Structural risk minimization
Published:
I have been studying the model selection problem during the past few months and this is a personal study note.
The structural risk minimization (SRM) is an important method for model selection in statistical learning. The choice of the hypothesis function model is nontrivial since there exists a trade-off concerning the model complexity. Considering a classification task, the ideal classifier is less likely to contain in a simplistic model, while learning a complex model consumes substantial computation and risks overfitting.
SRM balances the estimation error and approximation error of the learning through minimizing the sum of empirical risk and penalty term for model complexity. As the model becomes rich and complex, the empirical risk decreases and changes little while the penalty term goes larger.
Empirical risk
Empirical risk minimization is to minimize the estimation error on the given training data $\mathcal{T}$.
\[{f^{ERM}_{\mathcal{T}}} = \mathop{\arg\min}\limits_{f \in \mathcal{F}} \hat{\epsilon}_{\mathcal{T}} (f), ~~ \hat{\epsilon}_{\mathcal{T}} (f) = \frac{1}{m} \sum_{i=1}^m l(f(x),y)\]Rademacher complexity
Rademacher complexity measures the capacity of a hypothesis class of real-valued functions. Denote $\mathcal{X}, \mathcal{Y}$ as the input and output spaces in a regression problem. $\mathcal{F}$ is a hypothesis function class, where $f:\mathcal{X} \xrightarrow{} \mathcal{Y}, f\in \mathcal{F}$. For an arbitrary loss function class $\mathcal{L}$ associated with $\mathcal{F}$ mapping from $\mathcal{Z} = \mathcal{X} \times \mathcal{Y}$ to $\mathbb{R}$, we have
\[\mathcal{L}=\{l(z): (x,y) \mapsto l(f(x),y), z:=(x,y), f\in \mathcal{F}\}.\]We then provide the following definition.
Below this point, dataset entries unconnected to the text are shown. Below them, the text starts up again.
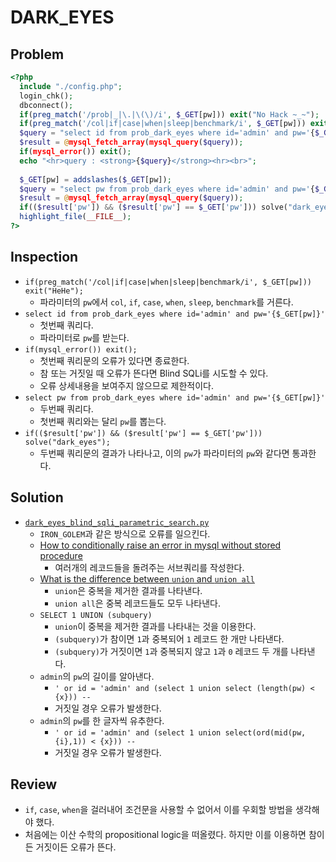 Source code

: # DARK_EYES

## Problem
```php
<?php
  include "./config.php"; 
  login_chk(); 
  dbconnect(); 
  if(preg_match('/prob|_|\.|\(\)/i', $_GET[pw])) exit("No Hack ~_~");
  if(preg_match('/col|if|case|when|sleep|benchmark/i', $_GET[pw])) exit("HeHe");
  $query = "select id from prob_dark_eyes where id='admin' and pw='{$_GET[pw]}'";
  $result = @mysql_fetch_array(mysql_query($query));
  if(mysql_error()) exit();
  echo "<hr>query : <strong>{$query}</strong><hr><br>";
  
  $_GET[pw] = addslashes($_GET[pw]);
  $query = "select pw from prob_dark_eyes where id='admin' and pw='{$_GET[pw]}'";
  $result = @mysql_fetch_array(mysql_query($query));
  if(($result['pw']) && ($result['pw'] == $_GET['pw'])) solve("dark_eyes");
  highlight_file(__FILE__);
?>
```

## Inspection
* `if(preg_match('/col|if|case|when|sleep|benchmark/i', $_GET[pw])) exit("HeHe");`
	- 파라미터의 `pw`에서 `col`, `if`, `case`, `when`, `sleep`, `benchmark`를 거른다.
* `select id from prob_dark_eyes where id='admin' and pw='{$_GET[pw]}'`
	- 첫번째 쿼리다.
	- 파라미터로 `pw`를 받는다.
* `if(mysql_error()) exit();`
	- 첫번째 쿼리문의 오류가 있다면 종료한다.
	- 참 또는 거짓일 때 오류가 뜬다면 Blind SQLi를 시도할 수 있다.
	- 오류 상세내용을 보여주지 않으므로 제한적이다.
* `select pw from prob_dark_eyes where id='admin' and pw='{$_GET[pw]}'`
	- 두번째 쿼리다.
	- 첫번째 쿼리와는 달리 `pw`를 뽑는다.
* `if(($result['pw']) && ($result['pw'] == $_GET['pw'])) solve("dark_eyes");`
	- 두번째 쿼리문의 결과가 나타나고, 이의 `pw`가 파라미터의 `pw`와 같다면 통과한다.
	
## Solution
* [`dark_eyes_blind_sqli_parametric_search.py`](./dark_eyes_blind_sqli_parametric_search.py)
	- `IRON_GOLEM`과 같은 방식으로 오류를 일으킨다.
	- [How to conditionally raise an error in mysql without stored procedure](https://dba.stackexchange.com/questions/78594/how-to-conditionally-raise-an-error-in-mysql-without-stored-procedure)
		+ 여러개의 레코드들을 돌려주는 서브쿼리를 작성한다.
	- [What is the difference between `union` and `union all`](https://stackoverflow.com/questions/49925/what-is-the-difference-between-union-and-union-all)
		+ `union`은 중복을 제거한 결과를 나타낸다.
		+ `union all`은 중복 레코드들도 모두 나타낸다.
	- `SELECT 1 UNION (subquery)`
		+ `union`이 중복을 제거한 결과를 나타내는 것을 이용한다.
		+ `(subquery)`가 참이면 `1`과 중복되어 `1` 레코드 한 개만 나타낸다.
		+ `(subquery)`가 거짓이면 `1`과 중복되지 않고 `1`과 `0` 레코드 두 개를 나타낸다.
	- `admin`의 `pw`의 길이를 알아낸다.
		+ `' or id = 'admin' and (select 1 union select (length(pw) < {x})) -- `
		+ 거짓일 경우 오류가 발생한다.
	- `admin`의 `pw`를 한 글자씩 유추한다.
		+ `' or id = 'admin' and (select 1 union select(ord(mid(pw,{i},1)) < {x})) -- `
		+ 거짓일 경우 오류가 발생한다.

## Review
* `if`, `case`, `when`을 걸러내어 조건문을 사용할 수 없어서 이를 우회할 방법을 생각해야 했다.
* 처음에는 이산 수학의 propositional logic을 떠올렸다. 하지만 이를 이용하면 참이든 거짓이든 오류가 뜬다.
Definition 1 Given $\mathcal{L}$ as a function class mapping from $\mathcal{Z}$ to $\mathbb{R}$, and $S=\{z_i\}_{i=1}^m$ as a sequence of $m$ samples from $\mathcal{Z}$, the empirical Rademacher complexity of $\mathcal{L}$ with respect to $S$ is defined as
\[\hat{\mathfrak{R}}_S(\mathcal{L}) = \mathbb{E}_{\sigma} \left[ \sup_{l\in \mathcal{L}} \frac{1}{m} \sum_{i=1}^m \sigma_i l(z_i) \right],\]where $\sigma = (\sigma_i)_{i=1}^m$ are independent uniform random variables distributed in ${-1,1}$. $\sigma_i$ is called Rademacher variable. The Rademacher complexity of $\mathcal{L} $ is $\mathfrak{R}_m(\mathcal{L} ) = \mathbb{E}_{S} \hat{\mathfrak{R}}_S(\mathcal{L})$.
The Rademacher complexity provides an upper bound on the difference between the empirical risk and the expected risk. The generalization bound is presented as follows.
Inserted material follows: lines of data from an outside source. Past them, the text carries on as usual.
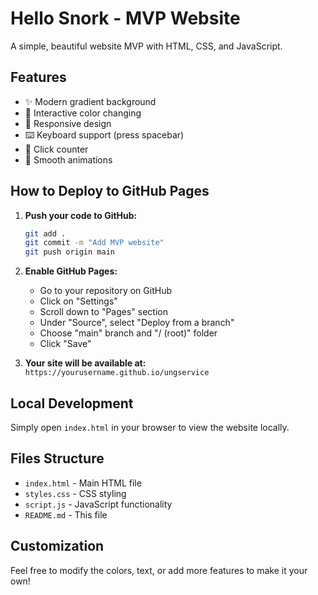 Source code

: # Hello Snork - MVP Website

A simple, beautiful website MVP with HTML, CSS, and JavaScript.

## Features

- ✨ Modern gradient background
- 🎨 Interactive color changing
- 📱 Responsive design
- ⌨️ Keyboard support (press spacebar)
- 🎯 Click counter
- 🌟 Smooth animations

## How to Deploy to GitHub Pages

1. **Push your code to GitHub:**
   ```bash
   git add .
   git commit -m "Add MVP website"
   git push origin main
   ```

2. **Enable GitHub Pages:**
   - Go to your repository on GitHub
   - Click on "Settings"
   - Scroll down to "Pages" section
   - Under "Source", select "Deploy from a branch"
   - Choose "main" branch and "/ (root)" folder
   - Click "Save"

3. **Your site will be available at:**
   `https://yourusername.github.io/ungservice`

## Local Development

Simply open `index.html` in your browser to view the website locally.

## Files Structure

- `index.html` - Main HTML file
- `styles.css` - CSS styling
- `script.js` - JavaScript functionality
- `README.md` - This file

## Customization

Feel free to modify the colors, text, or add more features to make it your own!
Theorem 1 (One-sided bound) Let $\mathcal{L} $ be a function class mapping from $\mathcal{Z}$ to $[a,b]$ and $S=\{z_i\}_{i=1}^m$ be a sequence of $m$ i.i.d. samples from $\mathcal{Z}$. Then for any $\delta>0$, with at least $1-\delta$ probability
\[\mathbb{E}[l (z)] -\frac{1}{m} \sum_{i=1}^m l (z_i) \leq 2 \hat{\mathfrak{R}}_S(\mathcal{L} ) + 3 (b-a) \sqrt{\frac{\log \frac{2}{\delta}}{2m}}\]holds for all $l \in \mathcal{L}$.
(Two-sided bound) For any $\delta>0$, with at least $1-\delta$ probability
\[\sup_{l \in \mathcal{L} } \left|\mathbb{E}[l (z)] - \frac{1}{m} \sum_{i=1}^m l (z_i) \right| \leqslant 2 \hat{\mathfrak{R}}_S(\mathcal{L} ) + 3 (b-a) \sqrt{\frac{\log \frac{4}{\delta}}{2m}}\]
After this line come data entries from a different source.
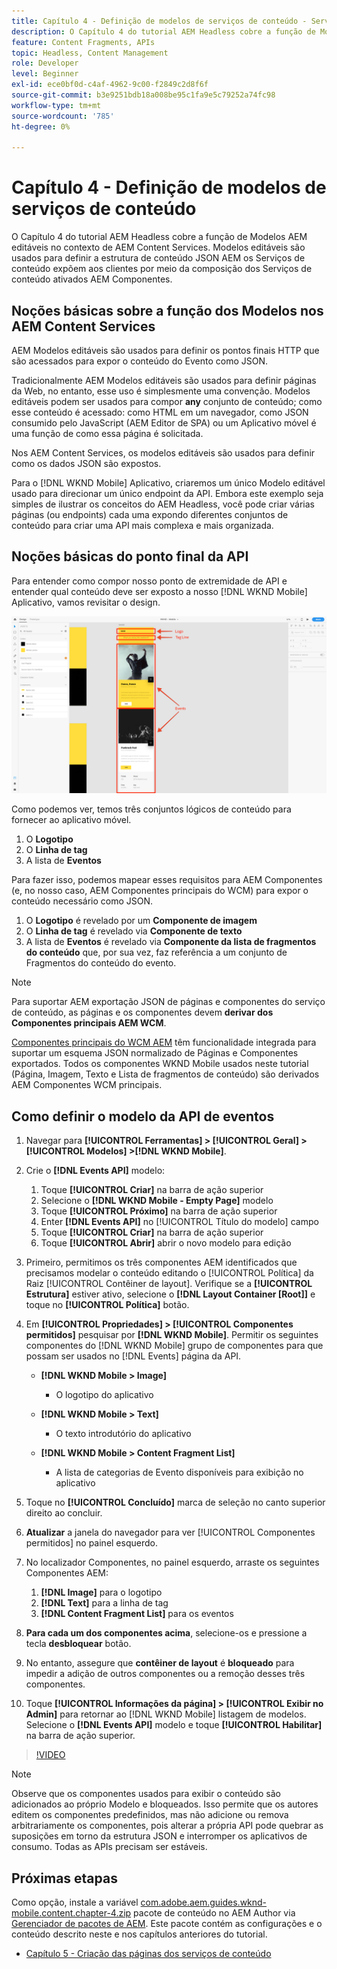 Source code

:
 ```yaml
---
title: Capítulo 4 - Definição de modelos de serviços de conteúdo - Serviços de conteúdo
description: O Capítulo 4 do tutorial AEM Headless cobre a função de Modelos AEM editáveis no contexto de AEM Content Services. Modelos editáveis são usados para definir a estrutura de conteúdo JSON AEM os Serviços de conteúdo são expostos.
feature: Content Fragments, APIs
topic: Headless, Content Management
role: Developer
level: Beginner
exl-id: ece0bf0d-c4af-4962-9c00-f2849c2d8f6f
source-git-commit: b3e9251bdb18a008be95c1fa9e5c79252a74fc98
workflow-type: tm+mt
source-wordcount: '785'
ht-degree: 0%

---
```


# Capítulo 4 - Definição de modelos de serviços de conteúdo

O Capítulo 4 do tutorial AEM Headless cobre a função de Modelos AEM editáveis no contexto de AEM Content Services. Modelos editáveis são usados para definir a estrutura de conteúdo JSON AEM os Serviços de conteúdo expõem aos clientes por meio da composição dos Serviços de conteúdo ativados AEM Componentes.

## Noções básicas sobre a função dos Modelos nos AEM Content Services

AEM Modelos editáveis são usados para definir os pontos finais HTTP que são acessados para expor o conteúdo do Evento como JSON.

Tradicionalmente AEM Modelos editáveis são usados para definir páginas da Web, no entanto, esse uso é simplesmente uma convenção. Modelos editáveis podem ser usados para compor **any** conjunto de conteúdo; como esse conteúdo é acessado: como HTML em um navegador, como JSON consumido pelo JavaScript (AEM Editor de SPA) ou um Aplicativo móvel é uma função de como essa página é solicitada.

Nos AEM Content Services, os modelos editáveis são usados para definir como os dados JSON são expostos.

Para o [!DNL WKND Mobile] Aplicativo, criaremos um único Modelo editável usado para direcionar um único endpoint da API. Embora este exemplo seja simples de ilustrar os conceitos do AEM Headless, você pode criar várias páginas (ou endpoints) cada uma expondo diferentes conjuntos de conteúdo para criar uma API mais complexa e mais organizada.

## Noções básicas do ponto final da API

Para entender como compor nosso ponto de extremidade de API e entender qual conteúdo deve ser exposto a nosso [!DNL WKND Mobile] Aplicativo, vamos revisitar o design.

![Decomposição da página da API Eventos](./assets/chapter-4/design-to-component-mapping.png)

Como podemos ver, temos três conjuntos lógicos de conteúdo para fornecer ao aplicativo móvel.

1. O **Logotipo**
2. O **Linha de tag**
3. A lista de **Eventos**

Para fazer isso, podemos mapear esses requisitos para AEM Componentes (e, no nosso caso, AEM Componentes principais do WCM) para expor o conteúdo necessário como JSON.

1. O **Logotipo** é revelado por um **Componente de imagem**
2. O **Linha de tag** é revelado via **Componente de texto**
3. A lista de **Eventos** é revelado via **Componente da lista de fragmentos do conteúdo** que, por sua vez, faz referência a um conjunto de Fragmentos do conteúdo do evento.

>[!NOTE]
>
>Para suportar AEM exportação JSON de páginas e componentes do serviço de conteúdo, as páginas e os componentes devem **derivar dos Componentes principais AEM WCM**.
>
>[Componentes principais do WCM AEM](https://github.com/Adobe-Marketing-Cloud/aem-core-wcm-components) têm funcionalidade integrada para suportar um esquema JSON normalizado de Páginas e Componentes exportados. Todos os componentes WKND Mobile usados neste tutorial (Página, Imagem, Texto e Lista de fragmentos de conteúdo) são derivados AEM Componentes WCM principais.

## Como definir o modelo da API de eventos

1. Navegar para **[!UICONTROL Ferramentas] > [!UICONTROL Geral] > [!UICONTROL Modelos] >[!DNL WKND Mobile]**.

1. Crie o **[!DNL Events API]** modelo:

   1. Toque **[!UICONTROL Criar]** na barra de ação superior
   1. Selecione o **[!DNL WKND Mobile - Empty Page]** modelo
   1. Toque **[!UICONTROL Próximo]** na barra de ação superior
   1. Enter **[!DNL Events API]** no [!UICONTROL Título do modelo] campo
   1. Toque **[!UICONTROL Criar]** na barra de ação superior
   1. Toque **[!UICONTROL Abrir]** abrir o novo modelo para edição

1. Primeiro, permitimos os três componentes AEM identificados que precisamos modelar o conteúdo editando o [!UICONTROL Política] da Raiz [!UICONTROL Contêiner de layout]. Verifique se a **[!UICONTROL Estrutura]** estiver ativo, selecione o **[!DNL Layout Container \[Root\]]** e toque no **[!UICONTROL Política]** botão.
1. Em **[!UICONTROL Propriedades] > [!UICONTROL Componentes permitidos]** pesquisar por **[!DNL WKND Mobile]**. Permitir os seguintes componentes do [!DNL WKND Mobile] grupo de componentes para que possam ser usados no [!DNL Events] página da API.

   * **[!DNL WKND Mobile > Image]**

      * O logotipo do aplicativo
   * **[!DNL WKND Mobile > Text]**

      * O texto introdutório do aplicativo
   * **[!DNL WKND Mobile > Content Fragment List]**

      * A lista de categorias de Evento disponíveis para exibição no aplicativo



1. Toque no **[!UICONTROL Concluído]** marca de seleção no canto superior direito ao concluir.
1. **Atualizar** a janela do navegador para ver [!UICONTROL Componentes permitidos] no painel esquerdo.
1. No localizador Componentes, no painel esquerdo, arraste os seguintes Componentes AEM:
   1. **[!DNL Image]** para o logotipo
   2. **[!DNL Text]** para a linha de tag
   3. **[!DNL Content Fragment List]** para os eventos
1. **Para cada um dos componentes acima**, selecione-os e pressione a tecla **desbloquear** botão.
1. No entanto, assegure que **contêiner de layout** é **bloqueado** para impedir a adição de outros componentes ou a remoção desses três componentes.
1. Toque **[!UICONTROL Informações da página] > [!UICONTROL Exibir no Admin]** para retornar ao [!DNL WKND Mobile] listagem de modelos. Selecione o **[!DNL Events API]** modelo e toque **[!UICONTROL Habilitar]** na barra de ação superior.

>[!VIDEO](https://video.tv.adobe.com/v/28342?quality=12&learn=on)

>[!NOTE]
>
> Observe que os componentes usados para exibir o conteúdo são adicionados ao próprio Modelo e bloqueados. Isso permite que os autores editem os componentes predefinidos, mas não adicione ou remova arbitrariamente os componentes, pois alterar a própria API pode quebrar as suposições em torno da estrutura JSON e interromper os aplicativos de consumo. Todas as APIs precisam ser estáveis.

## Próximas etapas

Como opção, instale a variável [com.adobe.aem.guides.wknd-mobile.content.chapter-4.zip](https://github.com/adobe/aem-guides-wknd-mobile/releases/latest) pacote de conteúdo no AEM Author via [Gerenciador de pacotes de AEM](http://localhost:4502/crx/packmgr/index.jsp). Este pacote contém as configurações e o conteúdo descrito neste e nos capítulos anteriores do tutorial.

* [Capítulo 5 - Criação das páginas dos serviços de conteúdo](./chapter-5.md)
The Rademacher complexity possesses some important properties, which are helpful in calculation.
- If $F \subseteq H$, then $\mathfrak{R}_m(F) \leq \mathfrak{R}_m(H)$.
- for any $c\in \mathbb{R}$, $\mathfrak{R}_m(cF)=|c|\mathfrak{R}_m(F)$.
- if $l:\mathbb{R} \rightarrow \mathbb{R}$ is Lipschitz with constant $L$ and satisfies $l(0)=0$, then $\mathfrak{R}_m(l(F)) \leq 2L\mathfrak{R}_m(F)$.
- $\mathfrak{R}_m(F) = \mathfrak{R}_m(\mathrm{conv}F)$.
- $\mathfrak{R}_m (\sum_{k=1}^C F_k) \leq \sum_{k=1}^C \mathfrak{R}_m(F_k)$.
Structural risk
SRM consists of selecting an optimal reward function class index $1 \leq k^* \leq C$ and the ERM hypothesis $f^* \in \mathcal{F}_{k^*}$ which minimizes both estimation error and the model complexity penalty.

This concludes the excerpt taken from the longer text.